(Brief)
Would you please repeat all of the data exactly, omitting the pictures?

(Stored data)
• • • • •
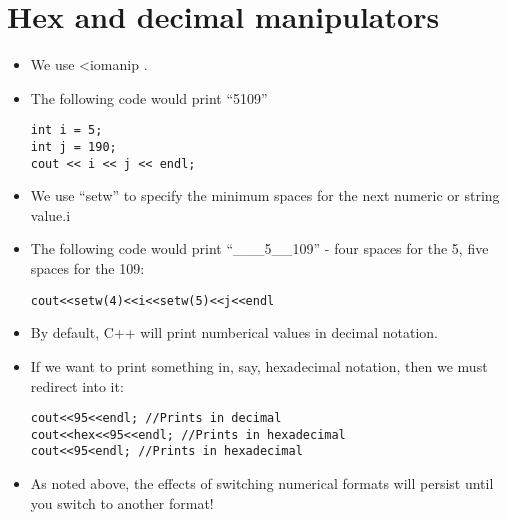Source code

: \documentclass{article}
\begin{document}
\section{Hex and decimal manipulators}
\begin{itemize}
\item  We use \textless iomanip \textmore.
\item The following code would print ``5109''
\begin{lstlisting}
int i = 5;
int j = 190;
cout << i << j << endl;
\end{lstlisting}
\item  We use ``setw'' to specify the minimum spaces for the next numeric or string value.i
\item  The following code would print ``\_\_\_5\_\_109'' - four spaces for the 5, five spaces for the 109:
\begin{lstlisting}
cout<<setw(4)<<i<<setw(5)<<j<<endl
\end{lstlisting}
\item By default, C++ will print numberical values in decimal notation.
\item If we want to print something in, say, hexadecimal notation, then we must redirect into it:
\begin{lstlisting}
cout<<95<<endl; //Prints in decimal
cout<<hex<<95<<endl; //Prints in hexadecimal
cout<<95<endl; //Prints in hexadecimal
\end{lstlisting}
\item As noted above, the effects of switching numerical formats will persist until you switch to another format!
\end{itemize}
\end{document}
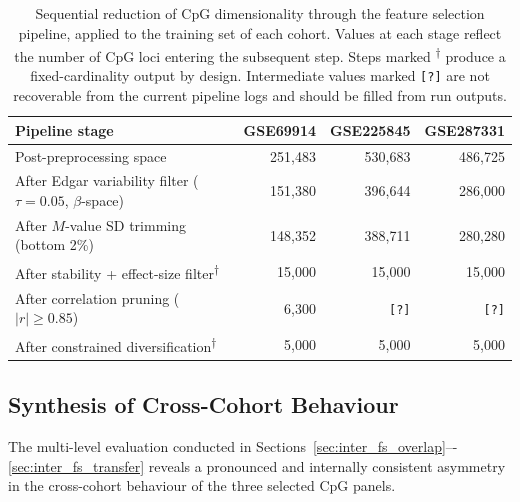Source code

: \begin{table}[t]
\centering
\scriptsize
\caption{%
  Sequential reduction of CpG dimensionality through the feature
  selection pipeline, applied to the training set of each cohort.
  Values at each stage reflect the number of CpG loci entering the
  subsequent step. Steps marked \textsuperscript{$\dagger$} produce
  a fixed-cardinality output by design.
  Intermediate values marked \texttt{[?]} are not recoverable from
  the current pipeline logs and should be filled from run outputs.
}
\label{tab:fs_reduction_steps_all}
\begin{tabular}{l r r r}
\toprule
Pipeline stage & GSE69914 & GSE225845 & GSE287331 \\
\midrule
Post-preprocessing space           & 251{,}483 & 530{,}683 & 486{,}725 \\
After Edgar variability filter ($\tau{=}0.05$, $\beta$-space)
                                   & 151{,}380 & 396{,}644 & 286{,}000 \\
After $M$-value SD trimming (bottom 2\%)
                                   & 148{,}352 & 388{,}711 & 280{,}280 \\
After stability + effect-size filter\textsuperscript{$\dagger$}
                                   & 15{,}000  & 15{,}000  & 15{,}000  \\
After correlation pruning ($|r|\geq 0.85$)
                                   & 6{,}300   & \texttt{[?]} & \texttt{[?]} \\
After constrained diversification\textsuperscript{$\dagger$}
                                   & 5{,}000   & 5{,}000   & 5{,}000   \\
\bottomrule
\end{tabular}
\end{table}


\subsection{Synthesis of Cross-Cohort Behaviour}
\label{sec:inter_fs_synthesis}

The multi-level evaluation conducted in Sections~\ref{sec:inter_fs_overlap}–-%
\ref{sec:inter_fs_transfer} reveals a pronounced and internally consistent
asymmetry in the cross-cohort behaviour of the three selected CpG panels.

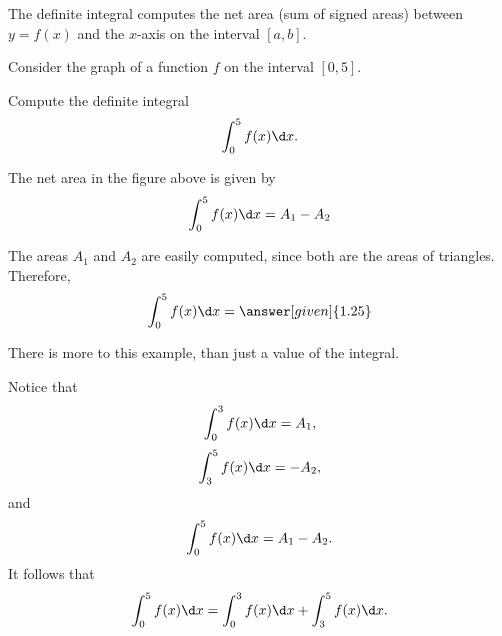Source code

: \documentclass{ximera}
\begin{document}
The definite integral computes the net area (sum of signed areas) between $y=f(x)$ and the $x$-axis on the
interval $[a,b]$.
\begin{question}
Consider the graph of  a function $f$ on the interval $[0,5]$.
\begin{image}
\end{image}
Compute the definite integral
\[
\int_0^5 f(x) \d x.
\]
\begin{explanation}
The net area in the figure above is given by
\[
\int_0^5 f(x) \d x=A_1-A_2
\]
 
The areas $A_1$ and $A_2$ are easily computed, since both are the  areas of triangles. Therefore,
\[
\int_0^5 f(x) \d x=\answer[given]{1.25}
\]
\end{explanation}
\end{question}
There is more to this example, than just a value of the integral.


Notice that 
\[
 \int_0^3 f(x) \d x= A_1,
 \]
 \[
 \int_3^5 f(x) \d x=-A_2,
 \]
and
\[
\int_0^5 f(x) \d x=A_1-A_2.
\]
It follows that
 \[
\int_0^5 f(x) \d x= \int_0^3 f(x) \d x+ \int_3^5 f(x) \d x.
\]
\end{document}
• • • • •
(Answer below)
Source code

: \documentclass{article}
\begin{document}
\section{Hex and decimal manipulators}
\begin{itemize}
\item  We use \textless iomanip \textmore.
\item The following code would print ``5109''
\begin{lstlisting}
int i = 5;
int j = 190;
cout << i << j << endl;
\end{lstlisting}
\item  We use ``setw'' to specify the minimum spaces for the next numeric or string value.i
\item  The following code would print ``\_\_\_5\_\_109'' - four spaces for the 5, five spaces for the 109:
\begin{lstlisting}
cout<<setw(4)<<i<<setw(5)<<j<<endl
\end{lstlisting}
\item By default, C++ will print numberical values in decimal notation.
\item If we want to print something in, say, hexadecimal notation, then we must redirect into it:
\begin{lstlisting}
cout<<95<<endl; //Prints in decimal
cout<<hex<<95<<endl; //Prints in hexadecimal
cout<<95<endl; //Prints in hexadecimal
\end{lstlisting}
\item As noted above, the effects of switching numerical formats will persist until you switch to another format!
\end{itemize}
\end{document}
Source code

: \begin{table}[t]
\centering
\scriptsize
\caption{%
  Sequential reduction of CpG dimensionality through the feature
  selection pipeline, applied to the training set of each cohort.
  Values at each stage reflect the number of CpG loci entering the
  subsequent step. Steps marked \textsuperscript{$\dagger$} produce
  a fixed-cardinality output by design.
  Intermediate values marked \texttt{[?]} are not recoverable from
  the current pipeline logs and should be filled from run outputs.
}
\label{tab:fs_reduction_steps_all}
\begin{tabular}{l r r r}
\toprule
Pipeline stage & GSE69914 & GSE225845 & GSE287331 \\
\midrule
Post-preprocessing space           & 251{,}483 & 530{,}683 & 486{,}725 \\
After Edgar variability filter ($\tau{=}0.05$, $\beta$-space)
                                   & 151{,}380 & 396{,}644 & 286{,}000 \\
After $M$-value SD trimming (bottom 2\%)
                                   & 148{,}352 & 388{,}711 & 280{,}280 \\
After stability + effect-size filter\textsuperscript{$\dagger$}
                                   & 15{,}000  & 15{,}000  & 15{,}000  \\
After correlation pruning ($|r|\geq 0.85$)
                                   & 6{,}300   & \texttt{[?]} & \texttt{[?]} \\
After constrained diversification\textsuperscript{$\dagger$}
                                   & 5{,}000   & 5{,}000   & 5{,}000   \\
\bottomrule
\end{tabular}
\end{table}


\subsection{Synthesis of Cross-Cohort Behaviour}
\label{sec:inter_fs_synthesis}

The multi-level evaluation conducted in Sections~\ref{sec:inter_fs_overlap}–-%
\ref{sec:inter_fs_transfer} reveals a pronounced and internally consistent
asymmetry in the cross-cohort behaviour of the three selected CpG panels.

Source code

: \documentclass{ximera}
\begin{document}
The definite integral computes the net area (sum of signed areas) between $y=f(x)$ and the $x$-axis on the
interval $[a,b]$.
\begin{question}
Consider the graph of  a function $f$ on the interval $[0,5]$.
\begin{image}
\end{image}
Compute the definite integral
\[
\int_0^5 f(x) \d x.
\]
\begin{explanation}
The net area in the figure above is given by
\[
\int_0^5 f(x) \d x=A_1-A_2
\]
 
The areas $A_1$ and $A_2$ are easily computed, since both are the  areas of triangles. Therefore,
\[
\int_0^5 f(x) \d x=\answer[given]{1.25}
\]
\end{explanation}
\end{question}
There is more to this example, than just a value of the integral.


Notice that 
\[
 \int_0^3 f(x) \d x= A_1,
 \]
 \[
 \int_3^5 f(x) \d x=-A_2,
 \]
and
\[
\int_0^5 f(x) \d x=A_1-A_2.
\]
It follows that
 \[
\int_0^5 f(x) \d x= \int_0^3 f(x) \d x+ \int_3^5 f(x) \d x.
\]
\end{document}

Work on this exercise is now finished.